What you have to do> Please transcribe exactly the lines from the first line of the records below through the line containing "The first result", including both, and omit all pictures.

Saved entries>

▼

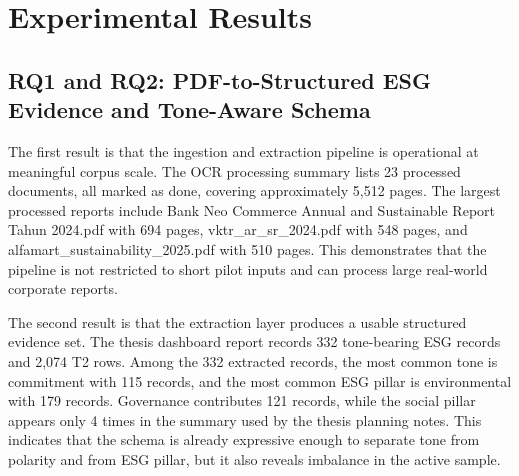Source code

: \section{Experimental Results}
\subsection{RQ1 and RQ2: PDF-to-Structured ESG Evidence and Tone-Aware Schema}

The first result is that the ingestion and extraction pipeline is operational at meaningful corpus scale. The OCR processing summary lists 23 processed documents, all marked as done, covering approximately 5,512 pages. The largest processed reports include Bank Neo Commerce Annual and Sustainable Report Tahun 2024.pdf with 694 pages, vktr\_ar\_sr\_2024.pdf with 548 pages, and alfamart\_sustainability\_2025.pdf with 510 pages. This demonstrates that the pipeline is not restricted to short pilot inputs and can process large real-world corporate reports.

The second result is that the extraction layer produces a usable structured evidence set. The thesis dashboard report records 332 tone-bearing ESG records and 2,074 T2 rows. Among the 332 extracted records, the most common tone is commitment with 115 records, and the most common ESG pillar is environmental with 179 records. Governance contributes 121 records, while the social pillar appears only 4 times in the summary used by the thesis planning notes. This indicates that the schema is already expressive enough to separate tone from polarity and from ESG pillar, but it also reveals imbalance in the active sample.

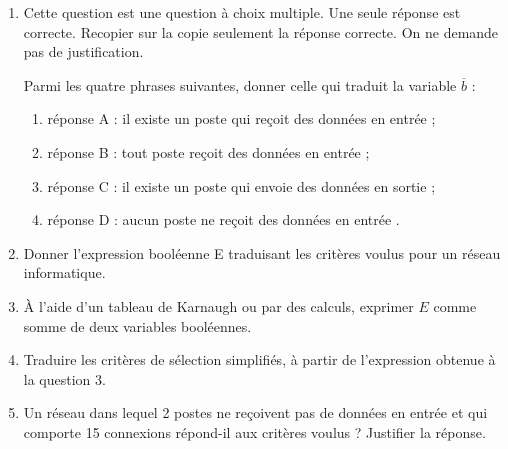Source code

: \documentclass[a4paper,12pt]{article}
\begin{document}
\medskip

\begin{enumerate}[\bfseries 1.]
	\item Cette question est une question à choix multiple. Une seule réponse est correcte. Recopier sur la copie seulement la réponse correcte. On ne demande pas de justification.

	Parmi les quatre phrases suivantes, donner celle qui traduit la variable $\overline{b}$ :

	\setlength\parindent{9mm}
	\begin{enumerate}[\textbullet]
		\item réponse A : \og il existe un poste qui reçoit des données en entrée \fg{} ;
		\item réponse B : \og tout poste reçoit des données en entrée \fg{} ;
		\item réponse C : \og il existe un poste qui envoie des données en sortie \fg{} ;
		\item réponse D : \og aucun poste ne reçoit des données en entrée \fg.
	\end{enumerate}
	\setlength\parindent{0mm}

	\item Donner l'expression booléenne E traduisant les critères voulus pour un réseau informatique.
	\item À l'aide d'un tableau de Karnaugh ou par des calculs, exprimer $E$ comme somme de deux
	variables booléennes.
	\item Traduire les critères de sélection simplifiés, à partir de l'expression obtenue à la question 3.
	\item Un réseau dans lequel 2 postes ne reçoivent pas de données en entrée et qui comporte 15
	connexions répond-il aux critères voulus ? Justifier la réponse.\\
\end{enumerate}
\end{document}
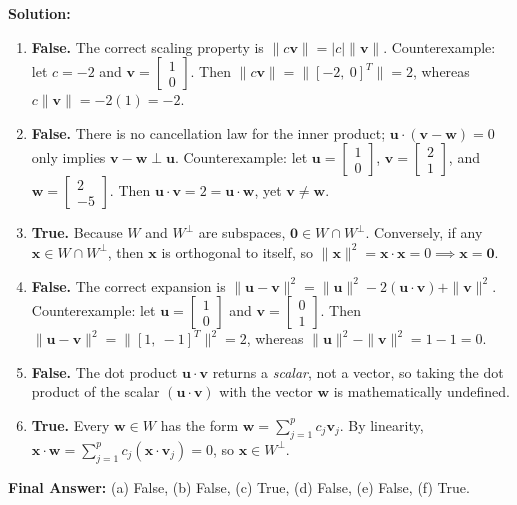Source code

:\documentclass[11pt, letterpaper]{article}
\theoremstyle{definition}
\theoremstyle{remark}
\begin{document}
\textbf{Solution:}
\begin{enumerate}[label=(\alph*)]
    \item \textbf{False.} The correct scaling property is $\|c\mathbf{v}\| = |c|\|\mathbf{v}\|$. Counterexample: let $c = -2$ and $\mathbf{v} = \begin{bmatrix} 1 \\ 0 \end{bmatrix}$. Then $\|c\mathbf{v}\| = \|[-2,\ 0]^T\| = 2$, whereas $c\|\mathbf{v}\| = -2(1) = -2$.
    \item \textbf{False.} There is no cancellation law for the inner product; $\mathbf{u} \cdot (\mathbf{v} - \mathbf{w}) = 0$ only implies $\mathbf{v} - \mathbf{w} \perp \mathbf{u}$. Counterexample: let $\mathbf{u} = \begin{bmatrix} 1 \\ 0 \end{bmatrix}$, $\mathbf{v} = \begin{bmatrix} 2 \\ 1 \end{bmatrix}$, and $\mathbf{w} = \begin{bmatrix} 2 \\ -5 \end{bmatrix}$. Then $\mathbf{u} \cdot \mathbf{v} = 2 = \mathbf{u} \cdot \mathbf{w}$, yet $\mathbf{v} \neq \mathbf{w}$.
    \item \textbf{True.} Because $W$ and $W^{\perp}$ are subspaces, $\mathbf{0} \in W \cap W^{\perp}$. Conversely, if any $\mathbf{x} \in W \cap W^{\perp}$, then $\mathbf{x}$ is orthogonal to itself, so $\|\mathbf{x}\|^2 = \mathbf{x} \cdot \mathbf{x} = 0 \implies \mathbf{x} = \mathbf{0}$.
    \item \textbf{False.} The correct expansion is $\|\mathbf{u} - \mathbf{v}\|^2 = \|\mathbf{u}\|^2 - 2(\mathbf{u} \cdot \mathbf{v}) + \|\mathbf{v}\|^2$. Counterexample: let $\mathbf{u} = \begin{bmatrix} 1 \\ 0 \end{bmatrix}$ and $\mathbf{v} = \begin{bmatrix} 0 \\ 1 \end{bmatrix}$. Then $\|\mathbf{u} - \mathbf{v}\|^2 = \|[1,\ -1]^T\|^2 = 2$, whereas $\|\mathbf{u}\|^2 - \|\mathbf{v}\|^2 = 1 - 1 = 0$.
    \item \textbf{False.} The dot product $\mathbf{u} \cdot \mathbf{v}$ returns a \emph{scalar}, not a vector, so taking the dot product of the scalar $(\mathbf{u} \cdot \mathbf{v})$ with the vector $\mathbf{w}$ is mathematically undefined.
    \item \textbf{True.} Every $\mathbf{w} \in W$ has the form $\mathbf{w} = \sum_{j=1}^{p} c_j \mathbf{v}_j$. By linearity, $\mathbf{x} \cdot \mathbf{w} = \sum_{j=1}^{p} c_j (\mathbf{x} \cdot \mathbf{v}_j) = 0$, so $\mathbf{x} \in W^{\perp}$.
\end{enumerate}
\textbf{Final Answer:} (a) False, (b) False, (c) True, (d) False, (e) False, (f) True.
\end{document}
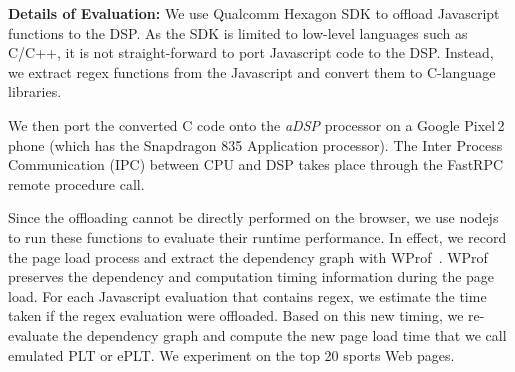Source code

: 

\noindent\textbf{Details of Evaluation:}
We use Qualcomm Hexagon SDK \cite{hexqual2013qcom} to offload Javascript functions to the DSP.
As the SDK is limited to low-level languages such as C/C++, it is not straight-forward to port Javascript code to the DSP.
Instead, we extract regex functions from the Javascript
and convert them to C-language libraries. %

We then port the converted C code onto the \textit{aDSP} processor on a Google Pixel\,2 phone
(which has the Snapdragon 835 Application processor). 
The Inter Process Communication (IPC) between CPU and DSP takes place through 
the FastRPC remote procedure call.

Since the offloading cannot be directly performed on the browser, we use nodejs to run these functions to evaluate their runtime performance. In effect, we record the page load process and extract the dependency graph with WProf~\cite{wang2013demystifying}. WProf preserves the dependency and computation timing information during the page load. For each Javascript evaluation that contains regex, we estimate the time taken if the regex evaluation were offloaded. Based on this new timing, we re-evaluate the dependency graph and compute the new page load time that we call emulated PLT or ePLT. We experiment on the top 20 sports Web pages.

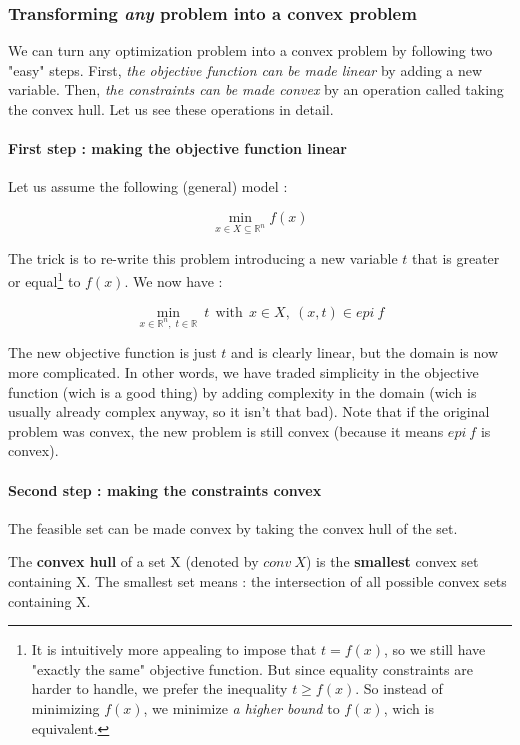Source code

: \subsubsection{Transforming \textit{any} problem into a convex problem}
We can turn any optimization problem into a convex problem by following two "easy" steps. First, \textit{the objective function can be made linear} by adding a new variable. Then, \textit{the constraints can be made convex} by an operation called taking the convex hull. Let us see these operations in detail.

\paragraph{First step : making the objective function linear}
Let us assume the following (general) model :

$$\min_{x \in X \subseteq \mathbb{R}^n} f(x)$$

The trick is to re-write this problem introducing a new variable $t$ that is greater or equal\footnote{It is intuitively more appealing to impose that $t = f(x)$, so we still have "exactly the same" objective function. But since equality constraints are harder to handle, we prefer the inequality $t \geq f(x)$. So instead of minimizing $f(x)$, we minimize \textit{a higher bound} to $f(x)$, wich is equivalent.} to $f(x)$.  We now have :

$$\min_{x \in \mathbb{R}^n, \; t \in \mathbb{R}} \: t \: \: \mathrm{with} \: \: x \in X, \: (x,t) \in epi \: f$$

The new objective function is just $t$ and is clearly linear, but the domain is now more complicated. In other words, we have traded simplicity in the objective function (wich is a good thing) by adding complexity in the domain (wich is usually already complex anyway, so it isn't that bad). Note that if the original problem was convex, the new problem is still convex (because it means $epi \: f$ is convex).

\paragraph{Second step : making the constraints convex}
The feasible set can be made convex by taking the convex hull of the set.\\

\begin{definition}
The \textbf{convex hull} of a set X (denoted by $conv \: X$) is the \textbf{smallest} convex set containing X. The smallest set means : the intersection of all possible convex sets containing X.
\end{definition}

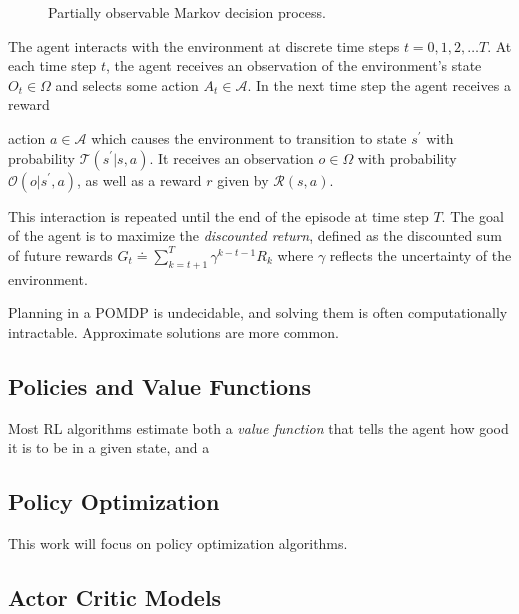 \begin{figure}
    \centering
    
    \label{fig:pomdp}
    \caption{Partially observable Markov decision process.}
\end{figure}

The agent interacts with the environment at discrete time steps \(t = 0, 1, 2, \dots T\). At each time step \(t\), the agent receives an observation of the environment's state \(O_t \in \Omega\) and selects some action \(A_t \in \mathcal{A}\). In the next time step the agent receives a reward

action \(a \in \mathcal{A}\) which causes the environment to transition to state \(s^\prime\) with probability \(\mathcal{T}(s^\prime | s, a)\).
It receives an observation \(o \in \Omega\) with probability \(\mathcal{O}(o | s^\prime, a)\), as well as a reward \(r\) given by \(\mathcal{R}(s, a)\).

This interaction is repeated until the end of the episode at time step \(T\). The goal of the agent is to maximize the \textit{discounted return}, defined as the discounted sum of future rewards \(G_t \doteq \sum_{k=t+1}^T \gamma^{k-t-1} R_{k}\) where \(\gamma\) reflects the uncertainty of the environment.


Planning in a POMDP is undecidable, and solving them is often computationally intractable. Approximate solutions are more common.

\subsection{Policies and Value Functions}

Most RL algorithms estimate both a \textit{value function} that tells the agent how good it is to be in a given state, and a 

\subsection{Policy Optimization}

This work will focus on policy optimization algorithms.

\subsection{Actor Critic Models}

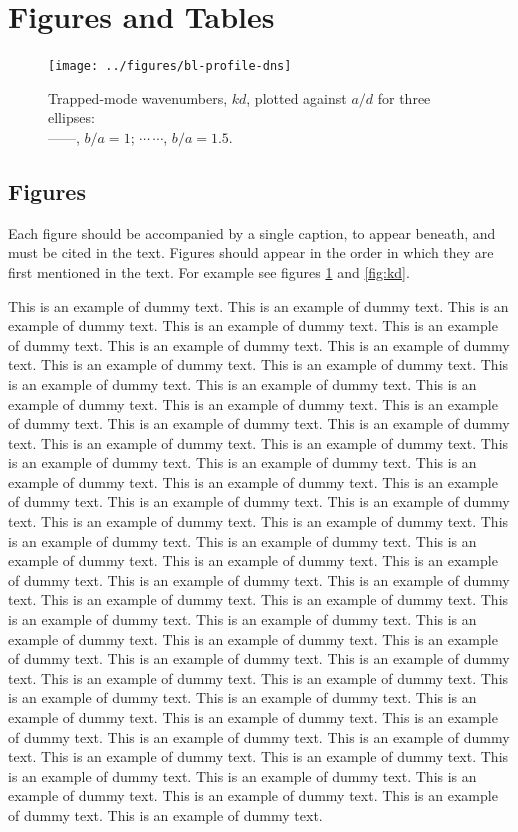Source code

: \documentclass[lineno]{jfm}
\begin{document}
\section{Figures and Tables}\label{sec:Figures_Tables}

\begin{figure}
  \centerline{\texttt{[image: ../figures/bl-profile-dns]}}%
  \caption{Trapped-mode wavenumbers, $kd$, plotted against $a/d$ for
    three ellipses:\protect\\
    ---$\!$---,
    $b/a=1$; $\cdots$\,$\cdots$, $b/a=1.5$.}
\label{fig:ka}
\end{figure}

\subsection{Figures}
 Each figure should be accompanied by a single caption, to appear beneath, and must be cited in the text. Figures should appear in the order in which they are first mentioned in the text. For example see figures \ref{fig:ka} and \ref{fig:kd}.

 This is an example of dummy text. This is an example of dummy text. This is an example of dummy text. This is an example of dummy text. This is an example of dummy text. This is an example of dummy text. This is an example of dummy text. This is an example of dummy text. This is an example of dummy text. This is an example of dummy text. This is an example of dummy text. This is an example of dummy text. This is an example of dummy text. This is an example of dummy text. This is an example of dummy text. This is an example of dummy text. This is an example of dummy text. This is an example of dummy text. This is an example of dummy text. This is an example of dummy text. This is an example of dummy text. This is an example of dummy text. This is an example of dummy text. This is an example of dummy text. This is an example of dummy text. This is an example of dummy text. This is an example of dummy text. This is an example of dummy text. This is an example of dummy text. This is an example of dummy text. This is an example of dummy text. This is an example of dummy text. This is an example of dummy text. This is an example of dummy text. This is an example of dummy text. This is an example of dummy text. This is an example of dummy text. This is an example of dummy text. This is an example of dummy text. This is an example of dummy text. This is an example of dummy text. This is an example of dummy text. This is an example of dummy text. This is an example of dummy text. This is an example of dummy text. This is an example of dummy text. This is an example of dummy text. This is an example of dummy text. This is an example of dummy text. This is an example of dummy text. This is an example of dummy text. This is an example of dummy text. This is an example of dummy text. This is an example of dummy text. This is an example of dummy text. This is an example of dummy text. This is an example of dummy text. This is an example of dummy text. This is an example of dummy text. This is an example of dummy text.
\end{document}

▲

Problem solution>
Source code

: \section{Experimental Results}
\subsection{RQ1 and RQ2: PDF-to-Structured ESG Evidence and Tone-Aware Schema}

The first result is that the ingestion and extraction pipeline is operational at meaningful corpus scale. The OCR processing summary lists 23 processed documents, all marked as done, covering approximately 5,512 pages. The largest processed reports include Bank Neo Commerce Annual and Sustainable Report Tahun 2024.pdf with 694 pages, vktr\_ar\_sr\_2024.pdf with 548 pages, and alfamart\_sustainability\_2025.pdf with 510 pages. This demonstrates that the pipeline is not restricted to short pilot inputs and can process large real-world corporate reports.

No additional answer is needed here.